Solve Tricky Integration: ##\frac{20\ln{(t)}}{t}##

[squenshl]

Homework Statement

How do I solve $\frac{20\ln{(t)}}{t}$?

Homework Equations

The Attempt at a Solution

Is it easier to calculate this without integrating by parts?
I'm not sure where to start.

 

[andrewkirk]

Is it easier to calculate this without integrating by parts?

Solving by integration by parts is easy - very few lines. I can't think of an easier way.

 

[Tallus Bryne]

There is an easier way. Try a simple "u-substitution".

 

[fresh_42]

You have $f\cdot f'$ which is half of $(f^2)'$. Done.

 

[Tallus Bryne]

You have $f\cdot f'$ which is half of $(f^2)'$. Done.

I like the simplicity, but shouldn't it be just half of $(f^2)$ ?

edited: forgot the "half of"

 

[fresh_42]

I like the simplicity, but shouldn't it be just half of $(f^2)$ ?

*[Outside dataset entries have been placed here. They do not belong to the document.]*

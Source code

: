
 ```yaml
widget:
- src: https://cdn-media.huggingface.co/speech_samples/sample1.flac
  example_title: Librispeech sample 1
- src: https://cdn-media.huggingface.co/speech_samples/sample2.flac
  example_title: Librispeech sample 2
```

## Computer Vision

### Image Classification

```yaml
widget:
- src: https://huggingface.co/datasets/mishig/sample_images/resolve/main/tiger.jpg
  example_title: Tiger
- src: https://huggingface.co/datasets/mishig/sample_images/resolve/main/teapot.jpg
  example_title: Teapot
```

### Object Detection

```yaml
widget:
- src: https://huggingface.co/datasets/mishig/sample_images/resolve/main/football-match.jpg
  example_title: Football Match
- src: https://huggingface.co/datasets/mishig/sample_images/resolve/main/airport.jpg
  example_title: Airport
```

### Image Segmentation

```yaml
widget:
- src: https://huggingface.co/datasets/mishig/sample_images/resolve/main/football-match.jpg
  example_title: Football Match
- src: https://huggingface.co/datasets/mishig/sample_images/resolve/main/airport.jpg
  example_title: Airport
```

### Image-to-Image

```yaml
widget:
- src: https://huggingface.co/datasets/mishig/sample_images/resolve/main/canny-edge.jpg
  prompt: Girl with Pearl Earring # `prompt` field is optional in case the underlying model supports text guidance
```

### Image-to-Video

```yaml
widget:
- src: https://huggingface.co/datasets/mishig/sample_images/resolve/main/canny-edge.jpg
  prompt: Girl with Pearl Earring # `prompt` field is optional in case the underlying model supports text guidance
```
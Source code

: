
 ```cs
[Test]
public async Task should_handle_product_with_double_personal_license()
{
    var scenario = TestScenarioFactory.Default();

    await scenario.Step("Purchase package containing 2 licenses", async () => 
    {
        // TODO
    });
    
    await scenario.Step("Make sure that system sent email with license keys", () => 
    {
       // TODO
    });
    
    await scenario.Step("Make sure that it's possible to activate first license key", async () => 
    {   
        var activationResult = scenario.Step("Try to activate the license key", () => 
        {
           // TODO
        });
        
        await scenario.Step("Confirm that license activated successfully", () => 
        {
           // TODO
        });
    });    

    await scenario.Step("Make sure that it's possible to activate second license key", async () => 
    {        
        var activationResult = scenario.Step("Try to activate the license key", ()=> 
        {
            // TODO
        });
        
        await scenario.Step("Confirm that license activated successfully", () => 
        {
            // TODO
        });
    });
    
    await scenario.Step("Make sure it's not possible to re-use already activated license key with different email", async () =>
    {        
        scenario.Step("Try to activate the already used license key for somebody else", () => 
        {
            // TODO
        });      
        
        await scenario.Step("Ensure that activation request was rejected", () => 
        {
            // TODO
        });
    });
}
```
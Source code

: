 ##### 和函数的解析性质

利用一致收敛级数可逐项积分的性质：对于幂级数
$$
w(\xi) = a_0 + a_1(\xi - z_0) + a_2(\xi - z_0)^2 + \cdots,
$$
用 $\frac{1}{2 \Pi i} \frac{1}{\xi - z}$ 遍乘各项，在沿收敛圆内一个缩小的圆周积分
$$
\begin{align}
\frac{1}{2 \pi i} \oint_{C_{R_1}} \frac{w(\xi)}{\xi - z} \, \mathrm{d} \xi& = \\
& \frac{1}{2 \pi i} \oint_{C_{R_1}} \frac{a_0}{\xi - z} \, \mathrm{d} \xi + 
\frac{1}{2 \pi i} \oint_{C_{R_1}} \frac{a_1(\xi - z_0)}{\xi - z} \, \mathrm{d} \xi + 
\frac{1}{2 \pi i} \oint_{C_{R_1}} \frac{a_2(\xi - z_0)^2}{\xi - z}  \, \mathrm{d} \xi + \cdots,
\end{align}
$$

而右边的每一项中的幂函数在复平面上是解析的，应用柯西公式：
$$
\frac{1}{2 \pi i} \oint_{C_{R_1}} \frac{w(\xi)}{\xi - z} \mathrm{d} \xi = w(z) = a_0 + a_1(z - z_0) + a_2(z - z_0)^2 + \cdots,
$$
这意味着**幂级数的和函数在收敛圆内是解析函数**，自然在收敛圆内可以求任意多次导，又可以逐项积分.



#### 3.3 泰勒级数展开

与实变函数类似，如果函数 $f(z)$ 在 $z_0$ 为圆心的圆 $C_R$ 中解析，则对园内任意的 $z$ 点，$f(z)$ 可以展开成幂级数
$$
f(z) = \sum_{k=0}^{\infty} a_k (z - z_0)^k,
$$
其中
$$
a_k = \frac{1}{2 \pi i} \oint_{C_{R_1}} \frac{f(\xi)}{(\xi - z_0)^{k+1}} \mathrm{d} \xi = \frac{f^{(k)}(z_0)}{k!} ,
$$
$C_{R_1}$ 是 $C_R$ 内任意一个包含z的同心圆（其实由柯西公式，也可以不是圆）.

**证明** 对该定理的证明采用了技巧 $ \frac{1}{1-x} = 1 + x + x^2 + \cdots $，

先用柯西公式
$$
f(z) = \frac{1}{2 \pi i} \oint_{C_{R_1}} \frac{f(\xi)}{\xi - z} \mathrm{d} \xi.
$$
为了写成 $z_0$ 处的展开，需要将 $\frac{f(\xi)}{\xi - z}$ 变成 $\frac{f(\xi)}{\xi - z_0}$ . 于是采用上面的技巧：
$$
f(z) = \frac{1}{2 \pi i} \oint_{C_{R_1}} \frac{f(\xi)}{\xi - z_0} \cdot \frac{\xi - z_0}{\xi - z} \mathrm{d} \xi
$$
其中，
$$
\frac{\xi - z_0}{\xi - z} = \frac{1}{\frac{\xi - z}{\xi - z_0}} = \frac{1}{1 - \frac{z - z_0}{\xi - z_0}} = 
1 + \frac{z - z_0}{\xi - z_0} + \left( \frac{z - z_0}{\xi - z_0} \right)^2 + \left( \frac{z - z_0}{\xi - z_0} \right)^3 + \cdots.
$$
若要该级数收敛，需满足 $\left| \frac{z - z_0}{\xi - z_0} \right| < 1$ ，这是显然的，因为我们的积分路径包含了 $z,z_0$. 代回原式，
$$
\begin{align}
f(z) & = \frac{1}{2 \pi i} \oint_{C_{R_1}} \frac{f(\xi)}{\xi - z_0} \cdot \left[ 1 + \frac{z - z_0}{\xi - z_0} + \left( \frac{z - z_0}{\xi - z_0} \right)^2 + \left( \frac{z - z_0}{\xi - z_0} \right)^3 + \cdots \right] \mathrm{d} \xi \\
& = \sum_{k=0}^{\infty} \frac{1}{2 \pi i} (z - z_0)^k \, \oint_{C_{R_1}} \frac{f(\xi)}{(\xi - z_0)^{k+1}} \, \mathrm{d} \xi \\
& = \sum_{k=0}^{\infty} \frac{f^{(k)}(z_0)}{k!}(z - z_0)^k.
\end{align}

edited: forgot the "half of"

$f^2$ is the solution after integration, but I said $f \cdot f' = \frac{1}{2} \cdot (f^2)'$ for the integrand. Of course this all is a bit sloppy: no integration boundaries or the constant, no mentioning of $\ln |x|$ in the OP and no $dt 's$.

 

[Tallus Bryne]

$f^2$ is the solution after integration, but I said $f \cdot f' = \frac{1}{2} \cdot (f^2)'$ for the integrand. Of course this all is a bit sloppy: no integration boundaries or the constant, no mentioning of $\ln |x|$ in the OP and no $dt 's$.

Agreed. Thanks for clearing that up.

 

[member 587159]

Substitute $u = \ln t, du = \frac {1}{t}dt$

 

[squenshl]

Substitute $u = \ln t, du = \frac {1}{t}dt$

Thanks everyone. The solution is $10\ln{(t)}^2$.

 

[SammyS]

Thanks everyone. The solution is $10\ln{(t)}^2$.

You might like to remove an ambiguity.

Is that the natural log of the square of t, or is it the square of the natural log of t ?

Also, I suspect that you need to include a constant of integration .

 

[MidgetDwarf]

Typically for integrals involving ln in a typical calculus course...

Always try u sub. If that does not work, then integration by parts. Keep this in mind.